● **WHAT YOU SHOULD DO**
Your task is to copy each line in the listing that includes the word "hooks".

● **SOURCE RECORDS**

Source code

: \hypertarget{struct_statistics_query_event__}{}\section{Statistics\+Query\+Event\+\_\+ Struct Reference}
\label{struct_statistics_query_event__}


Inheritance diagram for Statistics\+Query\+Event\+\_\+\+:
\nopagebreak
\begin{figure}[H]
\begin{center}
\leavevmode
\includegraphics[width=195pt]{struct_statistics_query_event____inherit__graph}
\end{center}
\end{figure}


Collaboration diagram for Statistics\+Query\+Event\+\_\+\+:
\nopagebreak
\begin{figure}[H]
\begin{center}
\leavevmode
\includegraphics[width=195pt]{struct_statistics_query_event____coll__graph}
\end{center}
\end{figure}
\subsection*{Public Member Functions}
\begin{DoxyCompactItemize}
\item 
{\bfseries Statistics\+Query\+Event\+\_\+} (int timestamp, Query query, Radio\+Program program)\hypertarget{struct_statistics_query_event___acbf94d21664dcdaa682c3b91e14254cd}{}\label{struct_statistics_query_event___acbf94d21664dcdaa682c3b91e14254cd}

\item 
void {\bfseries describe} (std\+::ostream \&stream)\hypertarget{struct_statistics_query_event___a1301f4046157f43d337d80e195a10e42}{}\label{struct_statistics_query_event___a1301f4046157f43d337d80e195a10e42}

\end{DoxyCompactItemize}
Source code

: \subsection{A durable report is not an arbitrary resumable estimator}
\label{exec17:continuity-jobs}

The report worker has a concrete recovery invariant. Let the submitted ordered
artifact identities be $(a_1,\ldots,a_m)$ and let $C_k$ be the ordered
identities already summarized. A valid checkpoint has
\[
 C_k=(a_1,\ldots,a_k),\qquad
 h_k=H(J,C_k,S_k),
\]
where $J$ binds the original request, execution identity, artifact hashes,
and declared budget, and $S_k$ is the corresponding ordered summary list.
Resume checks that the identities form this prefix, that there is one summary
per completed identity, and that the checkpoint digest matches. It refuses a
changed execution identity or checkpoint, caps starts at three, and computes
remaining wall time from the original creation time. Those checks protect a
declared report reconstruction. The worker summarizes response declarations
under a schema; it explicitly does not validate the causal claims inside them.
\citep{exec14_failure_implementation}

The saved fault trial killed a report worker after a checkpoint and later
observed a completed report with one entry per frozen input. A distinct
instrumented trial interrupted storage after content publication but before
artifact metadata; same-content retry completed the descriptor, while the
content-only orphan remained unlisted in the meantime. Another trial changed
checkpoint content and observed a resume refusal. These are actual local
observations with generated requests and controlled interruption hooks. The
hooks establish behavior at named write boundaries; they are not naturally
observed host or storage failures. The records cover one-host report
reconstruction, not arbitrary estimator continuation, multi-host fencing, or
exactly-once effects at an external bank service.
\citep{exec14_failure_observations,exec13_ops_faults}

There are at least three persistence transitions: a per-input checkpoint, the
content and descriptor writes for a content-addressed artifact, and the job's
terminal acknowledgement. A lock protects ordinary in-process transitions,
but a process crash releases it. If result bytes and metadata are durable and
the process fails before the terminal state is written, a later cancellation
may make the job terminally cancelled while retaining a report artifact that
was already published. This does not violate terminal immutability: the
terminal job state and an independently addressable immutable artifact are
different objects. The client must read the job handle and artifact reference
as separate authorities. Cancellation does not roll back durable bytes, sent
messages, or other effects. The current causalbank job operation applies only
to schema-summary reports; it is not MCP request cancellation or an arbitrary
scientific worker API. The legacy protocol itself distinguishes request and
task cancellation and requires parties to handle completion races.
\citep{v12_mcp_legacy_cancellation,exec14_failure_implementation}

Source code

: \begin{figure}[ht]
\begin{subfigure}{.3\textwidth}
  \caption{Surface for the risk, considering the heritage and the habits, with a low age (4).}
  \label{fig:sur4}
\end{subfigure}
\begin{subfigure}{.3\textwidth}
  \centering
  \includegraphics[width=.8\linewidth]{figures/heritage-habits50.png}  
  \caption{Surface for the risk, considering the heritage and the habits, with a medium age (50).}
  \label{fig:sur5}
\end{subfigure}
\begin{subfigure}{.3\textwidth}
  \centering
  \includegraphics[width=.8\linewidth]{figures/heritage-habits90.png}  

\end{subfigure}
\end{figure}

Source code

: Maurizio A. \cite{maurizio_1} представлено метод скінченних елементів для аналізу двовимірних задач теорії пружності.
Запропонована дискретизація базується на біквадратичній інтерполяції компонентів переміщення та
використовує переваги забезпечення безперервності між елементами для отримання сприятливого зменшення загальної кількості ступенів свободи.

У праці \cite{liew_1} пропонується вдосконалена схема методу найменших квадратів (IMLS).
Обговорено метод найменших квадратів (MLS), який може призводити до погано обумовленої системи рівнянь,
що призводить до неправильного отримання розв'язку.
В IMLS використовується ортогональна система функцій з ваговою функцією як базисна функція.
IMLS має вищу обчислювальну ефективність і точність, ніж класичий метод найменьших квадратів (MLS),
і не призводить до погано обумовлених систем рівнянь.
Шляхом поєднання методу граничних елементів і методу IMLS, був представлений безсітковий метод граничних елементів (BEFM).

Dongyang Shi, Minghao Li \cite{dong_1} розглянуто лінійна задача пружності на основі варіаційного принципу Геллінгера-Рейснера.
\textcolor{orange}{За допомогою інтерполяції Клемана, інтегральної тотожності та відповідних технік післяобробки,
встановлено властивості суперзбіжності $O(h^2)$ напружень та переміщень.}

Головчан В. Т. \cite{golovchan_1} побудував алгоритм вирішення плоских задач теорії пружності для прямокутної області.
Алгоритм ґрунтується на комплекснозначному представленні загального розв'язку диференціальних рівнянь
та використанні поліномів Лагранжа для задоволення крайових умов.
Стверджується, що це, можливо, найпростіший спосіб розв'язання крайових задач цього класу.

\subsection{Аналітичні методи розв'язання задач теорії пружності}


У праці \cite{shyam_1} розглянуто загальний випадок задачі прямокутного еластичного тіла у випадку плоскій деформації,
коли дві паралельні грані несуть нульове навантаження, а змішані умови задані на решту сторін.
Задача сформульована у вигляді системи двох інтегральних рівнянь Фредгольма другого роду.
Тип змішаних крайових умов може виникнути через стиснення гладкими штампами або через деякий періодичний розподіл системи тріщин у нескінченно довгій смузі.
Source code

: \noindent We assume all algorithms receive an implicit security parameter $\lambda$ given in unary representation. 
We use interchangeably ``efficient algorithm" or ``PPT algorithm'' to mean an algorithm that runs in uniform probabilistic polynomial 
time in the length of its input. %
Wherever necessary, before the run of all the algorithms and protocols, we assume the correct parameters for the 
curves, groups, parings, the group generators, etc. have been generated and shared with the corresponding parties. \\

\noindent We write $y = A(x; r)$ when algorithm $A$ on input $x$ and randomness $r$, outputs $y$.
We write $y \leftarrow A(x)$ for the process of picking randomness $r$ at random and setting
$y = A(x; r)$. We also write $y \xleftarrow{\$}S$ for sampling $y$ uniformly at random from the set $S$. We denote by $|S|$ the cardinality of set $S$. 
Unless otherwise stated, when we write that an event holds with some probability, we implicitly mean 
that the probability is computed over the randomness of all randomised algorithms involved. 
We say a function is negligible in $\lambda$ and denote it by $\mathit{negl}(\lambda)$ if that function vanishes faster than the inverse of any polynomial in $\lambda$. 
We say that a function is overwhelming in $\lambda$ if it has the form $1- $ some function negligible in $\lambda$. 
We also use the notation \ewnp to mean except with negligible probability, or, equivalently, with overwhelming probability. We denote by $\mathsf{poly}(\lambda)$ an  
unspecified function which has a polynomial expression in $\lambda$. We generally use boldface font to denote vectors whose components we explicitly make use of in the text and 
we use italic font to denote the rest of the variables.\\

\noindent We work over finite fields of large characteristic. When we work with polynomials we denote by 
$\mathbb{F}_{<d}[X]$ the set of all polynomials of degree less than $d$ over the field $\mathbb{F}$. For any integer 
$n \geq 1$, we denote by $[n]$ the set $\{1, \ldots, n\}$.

● **YOUR SOLUTION**
observations with generated requests and controlled interruption hooks. The
hooks establish behavior at named write boundaries; they are not naturally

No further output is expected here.